Your goal.
Return all of the data that follows precisely, leaving every image out.

Exercise material.
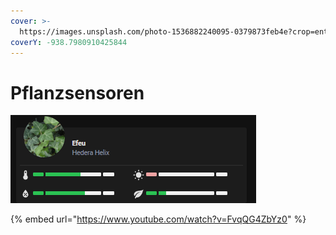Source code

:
 ```yaml
---
cover: >-
  https://images.unsplash.com/photo-1536882240095-0379873feb4e?crop=entropy&cs=tinysrgb&fm=jpg&ixid=MnwxOTcwMjR8MHwxfHNlYXJjaHw2fHxwbGFudHxlbnwwfHx8fDE2NjI0MDU1Nzc&ixlib=rb-1.2.1&q=80
coverY: -938.7980910425844
---
```


# Pflanzsensoren

![](<../../../.gitbook/assets/image (5) (1) (1) (1).png>)

{% embed url="https://www.youtube.com/watch?v=FvqQG4ZbYz0" %}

Finished task.
Source code

:
 ```yaml
---
cover: >-
  https://images.unsplash.com/photo-1536882240095-0379873feb4e?crop=entropy&cs=tinysrgb&fm=jpg&ixid=MnwxOTcwMjR8MHwxfHNlYXJjaHw2fHxwbGFudHxlbnwwfHx8fDE2NjI0MDU1Nzc&ixlib=rb-1.2.1&q=80
coverY: -938.7980910425844
---
```


# Pflanzsensoren

![](<../../../.gitbook/assets/image (5) (1) (1) (1).png>)

{% embed url="https://www.youtube.com/watch?v=FvqQG4ZbYz0" %}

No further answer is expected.